La petite canadienne/13
XIII
UNE ENTENTE
Avant d’aller plus loin, nous croyons utile de dire un mot de certains de nos personnages que nous n’avons pas revus depuis le jour où James Conrad avait été arrêté au McAlpin.
Et nous parlerons de suite de l’ingénieur en disant que, après les formalités d’usage qui durèrent deux ou trois jours, il fut ramené à Montréal et retenu prisonnier dans une des cellules des quartiers généraux de la police à l’Hôtel de Ville.
Robert Dunton, l’auteur de cette arrestation, avait suivi de près avec l’un de ses agents. L’autre policier, celui que Benjamin s’était attaché, nous le retrouverons tout à l’heure.
Quant au colonel Conrad, après avoir appris l’arrestation de son oncle, il s’était éclipsé.
Miss Jane et le capitaine Rutten, nous le savons, avaient fini par aboutir au bout du chemin qu’ils avaient parcouru. Le coquin n’échappe jamais ! S’il arrive, trop souvent, hélas ! qu’il ait pu passer indemne de tout châtiment à travers ce monde, dans l’autre Dieu l’arrête au passage et se charge de lui ; car c’est toujours tôt ou tard que l’homme rend ses comptes, et que tout se paye !

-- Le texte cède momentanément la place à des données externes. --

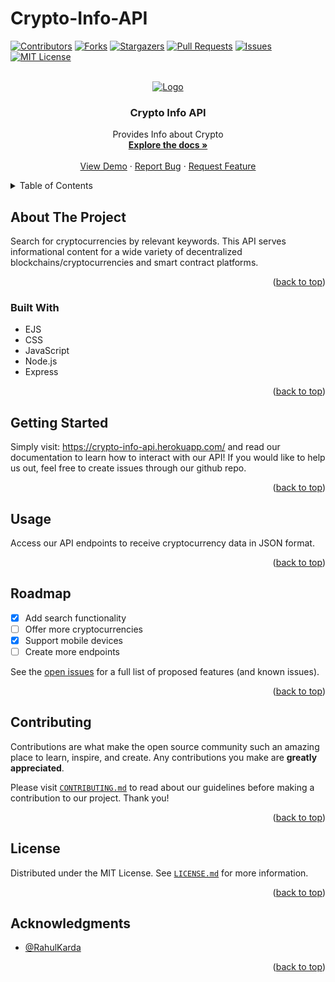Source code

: # Crypto-Info-API

<div id="top"></div>

[![Contributors][contributors-shield]][contributors-url]
[![Forks][forks-shield]][forks-url]
[![Stargazers][stars-shield]][stars-url]
[![Pull Requests][pullrequests-shield]][pullrequests-url]
[![Issues][issues-shield]][issues-url]
[![MIT License][license-shield]][license-url]

<!-- PROJECT LOGO -->
<br />
<div align="center">
  <a href="https://github.com/rahulkarda">
    <img src="https://github.com/rahulkarda/crypto-info-api/blob/master/public/assets/crypto-info-api-logo.jpg?raw=true" alt="Logo" >
  </a>

<h3 align="center">Crypto Info API</h3>

  <p align="center">
    Provides Info about Crypto
    <br />
    <a href="https://github.com/rahulkarda/crypto-info-api"><strong>Explore the docs »</strong></a>
    <br />
    <br />
    <a href="https://crypto-info-api.herokuapp.com/">View Demo</a>
    ·
    <a href="https://github.com/rahulkarda/crypto-info-api/issues">Report Bug</a>
    ·
    <a href="https://github.com/rahulkarda/crypto-info-api/issues">Request Feature</a>
  </p>
</div>

<!-- TABLE OF CONTENTS -->
<details>
  <summary>Table of Contents</summary>
  <ol>
    <li>
      <a href="#about-the-project">About The Project</a>
      <ul>
        <li><a href="#built-with">Built With</a></li>
      </ul>
    </li>
    <li><a href="#getting-started">Getting Started</a></li>
    <li><a href="#usage">Usage</a></li>
    <li><a href="#roadmap">Roadmap</a></li>
    <li><a href="#contributing">Contributing</a></li>
    <li><a href="#license">License</a></li>
    <li><a href="#acknowledgments">Acknowledgments</a></li>
  </ol>
</details>

<!-- ABOUT THE PROJECT -->

## About The Project

Search for cryptocurrencies by relevant keywords. This API serves informational content for a wide variety of decentralized blockchains/cryptocurrencies and smart contract platforms.

<p align="right">(<a href="#top">back to top</a>)</p>

### Built With

- EJS
- CSS
- JavaScript
- Node.js
- Express

<p align="right">(<a href="#top">back to top</a>)</p>

<!-- GETTING STARTED -->

## Getting Started

Simply visit: <a href="https://crypto-info-api.herokuapp.com/">https://crypto-info-api.herokuapp.com/</a> and read our documentation to learn how to interact with our API! If you would like to help us out, feel free to create issues through our github repo.

<p align="right">(<a href="#top">back to top</a>)</p>

<!-- USAGE EXAMPLES -->

## Usage

Access our API endpoints to receive cryptocurrency data in JSON format.

<p align="right">(<a href="#top">back to top</a>)</p>

<!-- ROADMAP -->

## Roadmap

- [X] Add search functionality
- [ ] Offer more cryptocurrencies
- [X] Support mobile devices
- [ ] Create more endpoints

See the [open issues](https://github.com/rahulkarda/crypto-info-api/issues) for a full list of proposed features (and known issues).

<p align="right">(<a href="#top">back to top</a>)</p>

<!-- CONTRIBUTING -->

## Contributing

Contributions are what make the open source community such an amazing place to learn, inspire, and create. Any contributions you make are **greatly appreciated**.

Please visit <a href="https://github.com/rahulkarda/crypto-info-api/blob/main/CONTRIBUTING.md">`CONTRIBUTING.md`</a> to read about our guidelines before making a contribution to our project. Thank you!

<p align="right">(<a href="#top">back to top</a>)</p>

<!-- LICENSE -->

## License

Distributed under the MIT License. See <a href="https://github.com/rahulkarda/crypto-info-api/blob/main/LICENSE.md">`LICENSE.md`</a> for more information.

<p align="right">(<a href="#top">back to top</a>)</p>

<!-- ACKNOWLEDGMENTS -->

## Acknowledgments

- [@RahulKarda](https://twitter.com/rahulkarda2002)

<p align="right">(<a href="#top">back to top</a>)</p>

<!-- MARKDOWN LINKS & IMAGES -->

[contributors-shield]: https://img.shields.io/github/contributors/rahulkarda/crypto-info-api.svg?style=for-the-badge
[contributors-url]: https://github.com/rahulkarda/crypto-info-api/graphs/contributors
[forks-shield]: https://img.shields.io/github/forks/rahulkarda/crypto-info-api.svg?style=for-the-badge
[forks-url]: https://github.com/rahulkarda/crypto-info-api/network/members
[stars-shield]: https://img.shields.io/github/stars/rahulkarda/crypto-info-api.svg?style=for-the-badge
[stars-url]: https://github.com/rahulkarda/crypto-info-api/stargazers
[pullrequests-shield]: https://img.shields.io/github/issues-pr/rahulkarda/crypto-info-api?color=red&label=Pull%20Requests&style=for-the-badge
[pullrequests-url]: https://github.com/rahulkarda/crypto-info-api/pulls
[issues-shield]: https://img.shields.io/github/issues/rahulkarda/crypto-info-api.svg?style=for-the-badge
[issues-url]: https://github.com/rahulkarda/crypto-info-api/issues
[license-shield]: https://img.shields.io/github/license/rahulkarda/crypto-info-api.svg?style=for-the-badge
[license-url]: https://github.com/rahulkarda/crypto-info-api/blob/master/LICENSE.md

Enfin, Maître Tonnerre et Pierre Lebon, à la suite des derniers et terribles événements avaient pris une direction inconnue à tous.
Maintenant, c’est William Benjamin que nous allons revoir.

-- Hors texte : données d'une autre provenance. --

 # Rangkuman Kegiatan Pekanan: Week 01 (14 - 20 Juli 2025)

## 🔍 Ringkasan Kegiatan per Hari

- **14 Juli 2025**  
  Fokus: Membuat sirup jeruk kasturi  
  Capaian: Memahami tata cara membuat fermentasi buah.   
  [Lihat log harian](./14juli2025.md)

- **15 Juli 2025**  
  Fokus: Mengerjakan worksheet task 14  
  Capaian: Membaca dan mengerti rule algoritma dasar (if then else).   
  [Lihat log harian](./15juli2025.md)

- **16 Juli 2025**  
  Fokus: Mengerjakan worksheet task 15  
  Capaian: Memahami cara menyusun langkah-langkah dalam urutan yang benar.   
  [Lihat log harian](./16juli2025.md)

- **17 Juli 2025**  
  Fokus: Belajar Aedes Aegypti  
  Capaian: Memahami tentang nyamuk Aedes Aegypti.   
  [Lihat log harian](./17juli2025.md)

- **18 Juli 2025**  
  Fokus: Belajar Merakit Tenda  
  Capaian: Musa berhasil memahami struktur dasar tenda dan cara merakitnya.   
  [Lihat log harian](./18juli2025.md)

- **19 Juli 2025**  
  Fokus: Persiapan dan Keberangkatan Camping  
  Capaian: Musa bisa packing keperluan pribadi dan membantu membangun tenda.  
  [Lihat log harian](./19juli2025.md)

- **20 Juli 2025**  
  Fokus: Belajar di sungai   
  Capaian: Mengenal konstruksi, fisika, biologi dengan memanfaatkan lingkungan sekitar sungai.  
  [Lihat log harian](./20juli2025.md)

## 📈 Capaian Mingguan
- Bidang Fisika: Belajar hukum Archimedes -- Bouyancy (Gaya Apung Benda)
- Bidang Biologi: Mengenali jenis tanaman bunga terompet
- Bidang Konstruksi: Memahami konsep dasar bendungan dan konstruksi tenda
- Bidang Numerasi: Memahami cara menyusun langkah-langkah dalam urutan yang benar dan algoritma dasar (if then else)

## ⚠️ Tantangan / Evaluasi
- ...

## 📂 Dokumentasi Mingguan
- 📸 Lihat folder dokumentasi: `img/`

C’est le lendemain du jour où Miss Jane et le capitaine Rutten avaient si terriblement payé leurs dettes.
Il approche midi.
Dans sa chambre d’hôtel William Benjamin est en train d’écrire. Il est pâle et défait. De temps à autre une toux grêle secoue sa poitrine.
Tout à coup on frappe doucement à sa porte.
— Entrez ! dit-il.
Un homme paraît… c’est cet agent de police que Robert Dunton avait embauché et dont Benjamin s’est assuré les services. Et il s’écrie en reconnaissant le policier :
— Ah ! enchanté de vous voir ! M’apportez-vous quelque chose de neuf ?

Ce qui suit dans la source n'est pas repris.